Beberapa nabi dan reformis memprotes
panampilan Haekal ini dan menuntut agar kembali kepada agama monoteis yang
lebih murni seperti di zaman eksodus (Musa). Haekal-Yahweh yang kemudian lebih
terkenal dengan sebutan Haekal-Sulaiman itu dipercaya oleh orang-orang Yehuda
dan Israel sebagai sumber kesuburan dan ketertiban dunia. Menurut keyakinan
Yahwis, setiap raja Kanaan adalah mashiach Yahweh pesuruh Yahweh.
Pada hari pemahkotaannya di Gunung Zion
(Gunung Kudus) Yahweh mengangkat dia sebagai putranya. Istana raja berselebahan
dengan Haekal, dan singgasana raja disamping singgasana Yahweh di Devir. Tugas
raja adalah menerapkan aturan Yahweh dan untuk menjamin keadilan Yahweh
terwujud di negeri itu. Mazmur-Daud menyebutkan, raja harus membela kaum
miskin, menyelamatkan anak-anak fakir dan menumpas para penindas mereka. Karena
itu Yahweh adalah juga symbol keadilan-sosial.

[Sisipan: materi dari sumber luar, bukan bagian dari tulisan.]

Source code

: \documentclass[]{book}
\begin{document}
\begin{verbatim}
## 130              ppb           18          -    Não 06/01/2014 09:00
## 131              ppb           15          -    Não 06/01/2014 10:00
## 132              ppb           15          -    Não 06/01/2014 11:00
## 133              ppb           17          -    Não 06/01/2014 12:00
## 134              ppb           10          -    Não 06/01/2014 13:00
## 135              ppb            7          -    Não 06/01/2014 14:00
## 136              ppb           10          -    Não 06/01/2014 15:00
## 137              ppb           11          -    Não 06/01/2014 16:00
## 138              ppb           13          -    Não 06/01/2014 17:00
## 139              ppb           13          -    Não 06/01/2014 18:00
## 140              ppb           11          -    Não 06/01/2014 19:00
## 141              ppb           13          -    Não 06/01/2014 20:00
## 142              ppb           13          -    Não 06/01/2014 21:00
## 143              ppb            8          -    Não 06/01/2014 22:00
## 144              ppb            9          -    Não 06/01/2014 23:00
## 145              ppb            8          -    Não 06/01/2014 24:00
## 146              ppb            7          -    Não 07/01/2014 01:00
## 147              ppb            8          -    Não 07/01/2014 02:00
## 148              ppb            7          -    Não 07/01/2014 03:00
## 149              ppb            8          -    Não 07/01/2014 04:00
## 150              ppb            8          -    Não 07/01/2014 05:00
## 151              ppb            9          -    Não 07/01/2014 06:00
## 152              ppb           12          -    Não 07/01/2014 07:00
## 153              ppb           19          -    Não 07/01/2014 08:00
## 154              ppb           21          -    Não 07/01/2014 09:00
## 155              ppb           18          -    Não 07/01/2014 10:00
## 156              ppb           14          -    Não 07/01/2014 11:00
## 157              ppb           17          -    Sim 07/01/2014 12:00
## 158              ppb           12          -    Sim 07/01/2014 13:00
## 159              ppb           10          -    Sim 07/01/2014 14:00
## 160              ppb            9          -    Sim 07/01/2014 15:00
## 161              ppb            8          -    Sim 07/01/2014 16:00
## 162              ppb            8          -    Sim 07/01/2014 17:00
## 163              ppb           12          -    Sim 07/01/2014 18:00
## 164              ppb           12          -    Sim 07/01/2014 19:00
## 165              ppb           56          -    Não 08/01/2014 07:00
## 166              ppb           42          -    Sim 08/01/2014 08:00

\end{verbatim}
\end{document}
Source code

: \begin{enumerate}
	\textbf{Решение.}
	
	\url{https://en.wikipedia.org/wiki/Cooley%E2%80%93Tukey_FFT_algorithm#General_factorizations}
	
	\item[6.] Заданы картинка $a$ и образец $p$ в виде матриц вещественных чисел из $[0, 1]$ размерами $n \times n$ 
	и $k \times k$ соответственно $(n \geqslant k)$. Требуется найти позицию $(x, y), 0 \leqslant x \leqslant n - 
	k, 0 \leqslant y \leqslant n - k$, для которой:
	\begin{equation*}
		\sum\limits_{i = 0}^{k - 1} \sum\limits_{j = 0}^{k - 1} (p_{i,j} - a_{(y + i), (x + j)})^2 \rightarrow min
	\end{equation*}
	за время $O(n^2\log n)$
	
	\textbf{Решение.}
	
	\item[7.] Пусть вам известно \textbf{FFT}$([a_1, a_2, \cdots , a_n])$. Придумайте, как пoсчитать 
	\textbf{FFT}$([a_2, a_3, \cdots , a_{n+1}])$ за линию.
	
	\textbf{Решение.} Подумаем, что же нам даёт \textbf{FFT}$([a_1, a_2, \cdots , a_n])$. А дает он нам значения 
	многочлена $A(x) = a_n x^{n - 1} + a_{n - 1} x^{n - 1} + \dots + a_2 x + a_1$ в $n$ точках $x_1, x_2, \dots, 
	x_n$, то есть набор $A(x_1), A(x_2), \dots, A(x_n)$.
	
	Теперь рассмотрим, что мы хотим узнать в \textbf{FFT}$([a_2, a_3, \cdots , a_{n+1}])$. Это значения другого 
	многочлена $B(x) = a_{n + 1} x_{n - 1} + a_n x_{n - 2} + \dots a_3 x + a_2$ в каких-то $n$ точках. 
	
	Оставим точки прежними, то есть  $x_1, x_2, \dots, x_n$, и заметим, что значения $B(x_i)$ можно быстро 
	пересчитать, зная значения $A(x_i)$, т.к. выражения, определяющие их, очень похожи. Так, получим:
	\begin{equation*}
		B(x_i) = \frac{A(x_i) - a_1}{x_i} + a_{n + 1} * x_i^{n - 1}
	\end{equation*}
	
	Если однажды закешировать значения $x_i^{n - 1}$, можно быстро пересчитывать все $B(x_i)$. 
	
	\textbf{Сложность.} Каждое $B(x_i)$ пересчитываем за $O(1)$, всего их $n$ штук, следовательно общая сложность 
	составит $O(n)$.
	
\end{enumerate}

Sejak didirikannya Haekal-Yahweh di Gunung
Zion oleh Raja Sulaiman, maka Raja Jerusalem yang sejati adalah Yahweh sendiri,
sedangkan raja duniawi sekedar menjadi wakil-Nya (khalifah). Untuk itu ada tiga
kata kunci yang harus menjadi pedoman, yaitu misphat, tzedek dan shalom
yang berarti keadilan, kebenaran dan kedamaian.
Apakah Yahweh dimaksud Taurat-Yahudi sama
dengan Allah dimaksud Al-Qur’an dan sama dengan Eli dimaksud Injil-Ibrani ?

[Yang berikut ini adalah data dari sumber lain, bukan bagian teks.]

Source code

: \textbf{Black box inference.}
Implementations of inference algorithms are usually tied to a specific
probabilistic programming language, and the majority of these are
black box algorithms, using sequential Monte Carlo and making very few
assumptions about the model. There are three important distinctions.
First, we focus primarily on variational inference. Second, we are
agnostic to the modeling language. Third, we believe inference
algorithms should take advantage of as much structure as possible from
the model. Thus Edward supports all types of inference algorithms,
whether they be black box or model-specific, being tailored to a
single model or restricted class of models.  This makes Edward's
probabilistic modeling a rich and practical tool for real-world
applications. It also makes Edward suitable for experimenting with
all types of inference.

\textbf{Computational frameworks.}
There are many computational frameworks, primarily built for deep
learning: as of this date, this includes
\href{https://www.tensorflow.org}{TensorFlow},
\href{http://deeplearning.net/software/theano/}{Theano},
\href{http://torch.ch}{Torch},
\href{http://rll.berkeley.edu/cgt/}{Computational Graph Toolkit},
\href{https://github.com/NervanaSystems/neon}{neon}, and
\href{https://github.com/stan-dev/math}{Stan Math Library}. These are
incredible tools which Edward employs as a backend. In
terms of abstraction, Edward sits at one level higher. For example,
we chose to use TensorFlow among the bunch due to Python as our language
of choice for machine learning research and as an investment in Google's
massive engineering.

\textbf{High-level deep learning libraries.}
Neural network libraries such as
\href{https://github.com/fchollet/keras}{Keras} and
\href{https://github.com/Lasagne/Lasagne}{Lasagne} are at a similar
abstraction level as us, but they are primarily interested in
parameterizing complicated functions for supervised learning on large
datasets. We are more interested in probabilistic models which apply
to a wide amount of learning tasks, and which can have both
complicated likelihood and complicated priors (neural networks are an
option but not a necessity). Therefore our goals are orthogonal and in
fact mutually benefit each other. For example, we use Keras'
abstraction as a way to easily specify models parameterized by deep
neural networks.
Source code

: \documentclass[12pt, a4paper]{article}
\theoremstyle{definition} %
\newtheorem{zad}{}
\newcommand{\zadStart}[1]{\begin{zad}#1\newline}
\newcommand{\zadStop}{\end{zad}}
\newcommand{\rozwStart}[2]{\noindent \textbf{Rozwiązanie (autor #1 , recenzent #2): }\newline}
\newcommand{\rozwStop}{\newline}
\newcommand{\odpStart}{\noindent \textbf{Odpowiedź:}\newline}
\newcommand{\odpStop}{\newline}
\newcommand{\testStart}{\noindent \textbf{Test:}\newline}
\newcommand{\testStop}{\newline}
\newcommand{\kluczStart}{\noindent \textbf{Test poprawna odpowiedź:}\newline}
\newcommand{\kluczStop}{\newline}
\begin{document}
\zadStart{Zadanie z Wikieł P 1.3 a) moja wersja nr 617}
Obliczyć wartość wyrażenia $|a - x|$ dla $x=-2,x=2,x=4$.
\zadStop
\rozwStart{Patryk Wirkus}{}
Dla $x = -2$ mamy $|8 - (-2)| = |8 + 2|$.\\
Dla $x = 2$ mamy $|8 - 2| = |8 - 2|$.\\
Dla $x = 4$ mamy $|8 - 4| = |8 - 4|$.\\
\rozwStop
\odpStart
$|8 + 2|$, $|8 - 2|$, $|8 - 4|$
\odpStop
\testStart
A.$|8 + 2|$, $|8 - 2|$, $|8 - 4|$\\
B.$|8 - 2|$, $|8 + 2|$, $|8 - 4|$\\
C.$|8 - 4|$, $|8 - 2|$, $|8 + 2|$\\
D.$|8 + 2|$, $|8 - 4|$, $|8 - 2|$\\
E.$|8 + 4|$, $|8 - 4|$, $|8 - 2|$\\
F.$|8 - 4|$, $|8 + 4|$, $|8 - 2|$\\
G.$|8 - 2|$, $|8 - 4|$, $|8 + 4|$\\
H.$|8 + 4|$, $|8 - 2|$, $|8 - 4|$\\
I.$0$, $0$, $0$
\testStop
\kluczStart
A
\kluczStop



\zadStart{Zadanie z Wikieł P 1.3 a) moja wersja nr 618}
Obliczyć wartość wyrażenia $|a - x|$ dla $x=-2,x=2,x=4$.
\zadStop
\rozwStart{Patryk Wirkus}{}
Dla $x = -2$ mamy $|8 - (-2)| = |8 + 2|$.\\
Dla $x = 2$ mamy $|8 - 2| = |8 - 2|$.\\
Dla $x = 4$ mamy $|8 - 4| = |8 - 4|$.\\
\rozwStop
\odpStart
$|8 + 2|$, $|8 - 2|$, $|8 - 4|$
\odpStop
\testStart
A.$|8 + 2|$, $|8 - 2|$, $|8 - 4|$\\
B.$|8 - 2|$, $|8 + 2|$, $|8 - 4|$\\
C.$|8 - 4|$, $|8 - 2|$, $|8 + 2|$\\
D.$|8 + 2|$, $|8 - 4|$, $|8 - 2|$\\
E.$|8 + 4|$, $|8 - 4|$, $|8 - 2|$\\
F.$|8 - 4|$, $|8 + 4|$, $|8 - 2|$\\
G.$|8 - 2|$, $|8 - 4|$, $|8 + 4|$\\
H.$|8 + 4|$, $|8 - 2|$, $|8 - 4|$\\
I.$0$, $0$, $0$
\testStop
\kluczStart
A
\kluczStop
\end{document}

Terdapat sejumlah persamaan dan sejumlah perbedaan. Kita akan tetap memandang
para Nabi dan Rasul-Allah sesuai dengan pedoman Al-Qur’an. Namun adalah menjadi
hak orang-orang Yahudi untuk memberikan atribut dan penilaian subyektif atas
para pemimpin mereka menurut kitab suci mereka. Demikian pula terhadap kaum
Nasrani. Dari sejak awal pengajian ini setahun yang lalu, saya mengatakan bahwa
agama dijalankan menurut keyakinan para pemeluknya. “Lakum dienukum
waliyadien” : “Untukmulah agamamu dan untukkulah agamaku” : (Al-Kafiruun : 6).
Daud dan Sulaiman adalah para pemimpin bangsa
Israel, berada di pusat peradaban dan kebudayaan bangsa Israel. Bagian dari
inti religiusitas bangsa Israel, mendominasi ketidaksadaran kolektif orang Israel.
Adalah menjadi hak mereka untuk memberikan makna terhadap kedua pemimpin dalam
legenda mereka itu menurut etnosentrisme budaya Israel, baik yang monoteis
maupun yang paganis. Baik yang hanya beriman kepada Yahweh saja seperti ajaran
Musa, maupun yang beriman kepada Yahweh dan ilah-ilah paganis seperti Templars.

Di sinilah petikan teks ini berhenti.